Exercise description: This task calls for copying each line below that contains "Visual".

Available records:
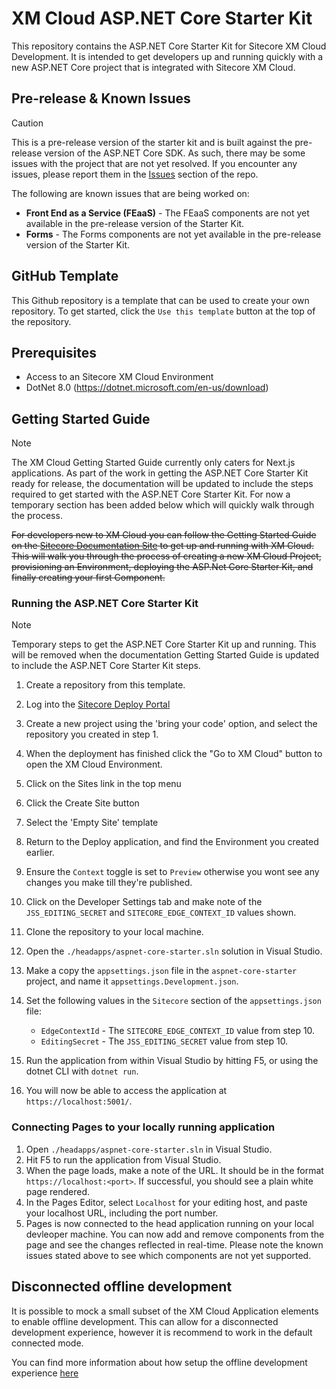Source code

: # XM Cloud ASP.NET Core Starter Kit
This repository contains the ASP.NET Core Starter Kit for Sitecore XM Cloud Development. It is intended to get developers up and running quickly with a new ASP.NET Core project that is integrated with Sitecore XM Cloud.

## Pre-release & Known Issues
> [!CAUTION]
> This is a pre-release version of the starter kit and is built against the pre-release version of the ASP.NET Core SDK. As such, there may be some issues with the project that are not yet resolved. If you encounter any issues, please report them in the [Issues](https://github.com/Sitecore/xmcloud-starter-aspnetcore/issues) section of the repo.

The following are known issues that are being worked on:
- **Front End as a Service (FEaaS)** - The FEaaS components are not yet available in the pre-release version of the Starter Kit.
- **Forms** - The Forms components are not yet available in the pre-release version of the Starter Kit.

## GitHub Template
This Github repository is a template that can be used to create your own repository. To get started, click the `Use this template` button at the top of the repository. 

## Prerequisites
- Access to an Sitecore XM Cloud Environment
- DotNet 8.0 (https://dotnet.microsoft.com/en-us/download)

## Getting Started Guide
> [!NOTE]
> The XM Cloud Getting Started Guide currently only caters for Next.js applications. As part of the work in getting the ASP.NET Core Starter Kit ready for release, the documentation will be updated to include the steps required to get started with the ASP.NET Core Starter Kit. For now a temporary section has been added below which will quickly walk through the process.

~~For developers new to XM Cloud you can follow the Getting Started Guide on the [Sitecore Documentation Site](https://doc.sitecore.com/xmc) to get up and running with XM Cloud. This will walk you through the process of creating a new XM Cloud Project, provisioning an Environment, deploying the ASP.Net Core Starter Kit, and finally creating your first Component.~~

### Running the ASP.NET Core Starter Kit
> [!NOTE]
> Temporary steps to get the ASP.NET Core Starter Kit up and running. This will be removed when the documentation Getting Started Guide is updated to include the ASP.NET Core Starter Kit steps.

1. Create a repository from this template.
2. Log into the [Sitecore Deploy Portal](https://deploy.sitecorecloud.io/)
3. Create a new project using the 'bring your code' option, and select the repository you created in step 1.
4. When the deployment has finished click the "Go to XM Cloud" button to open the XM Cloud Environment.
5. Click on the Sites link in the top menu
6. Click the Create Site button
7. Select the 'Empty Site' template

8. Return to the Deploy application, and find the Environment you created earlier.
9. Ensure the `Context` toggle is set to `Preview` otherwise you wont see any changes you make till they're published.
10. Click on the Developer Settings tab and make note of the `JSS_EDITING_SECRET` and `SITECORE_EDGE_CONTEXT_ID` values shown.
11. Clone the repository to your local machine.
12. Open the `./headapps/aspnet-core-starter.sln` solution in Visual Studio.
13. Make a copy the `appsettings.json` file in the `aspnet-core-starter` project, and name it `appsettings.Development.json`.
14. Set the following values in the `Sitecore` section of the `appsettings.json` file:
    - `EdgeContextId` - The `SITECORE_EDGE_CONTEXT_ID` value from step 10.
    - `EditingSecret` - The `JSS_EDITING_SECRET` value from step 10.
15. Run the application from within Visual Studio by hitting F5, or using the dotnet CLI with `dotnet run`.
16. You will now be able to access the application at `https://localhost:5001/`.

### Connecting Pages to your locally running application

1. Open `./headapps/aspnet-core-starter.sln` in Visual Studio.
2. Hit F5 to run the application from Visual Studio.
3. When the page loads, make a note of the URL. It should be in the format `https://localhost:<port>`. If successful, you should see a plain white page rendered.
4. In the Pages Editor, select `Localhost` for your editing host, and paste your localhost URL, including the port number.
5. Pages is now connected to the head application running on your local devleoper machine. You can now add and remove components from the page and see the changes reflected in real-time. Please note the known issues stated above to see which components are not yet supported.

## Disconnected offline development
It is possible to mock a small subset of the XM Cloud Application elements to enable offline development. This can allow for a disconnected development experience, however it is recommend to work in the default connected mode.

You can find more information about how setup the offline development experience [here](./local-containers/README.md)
--
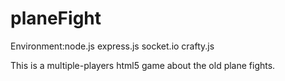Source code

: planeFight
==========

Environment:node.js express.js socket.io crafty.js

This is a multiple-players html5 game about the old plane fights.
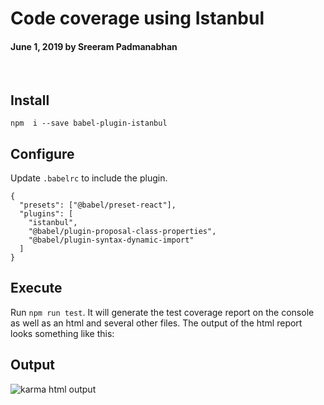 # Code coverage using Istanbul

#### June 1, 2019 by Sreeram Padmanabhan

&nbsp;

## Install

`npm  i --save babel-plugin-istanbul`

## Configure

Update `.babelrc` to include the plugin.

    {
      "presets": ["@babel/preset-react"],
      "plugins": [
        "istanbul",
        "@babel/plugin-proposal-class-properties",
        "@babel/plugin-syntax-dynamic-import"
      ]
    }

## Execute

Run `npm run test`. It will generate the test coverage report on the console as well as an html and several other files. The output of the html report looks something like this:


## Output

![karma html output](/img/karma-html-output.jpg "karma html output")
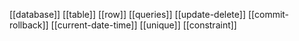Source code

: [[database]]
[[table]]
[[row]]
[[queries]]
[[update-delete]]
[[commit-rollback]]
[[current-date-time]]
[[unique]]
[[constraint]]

Solution to the exercise:
12. Open the `./headapps/aspnet-core-starter.sln` solution in Visual Studio.
15. Run the application from within Visual Studio by hitting F5, or using the dotnet CLI with `dotnet run`.
1. Open `./headapps/aspnet-core-starter.sln` in Visual Studio.
2. Hit F5 to run the application from Visual Studio.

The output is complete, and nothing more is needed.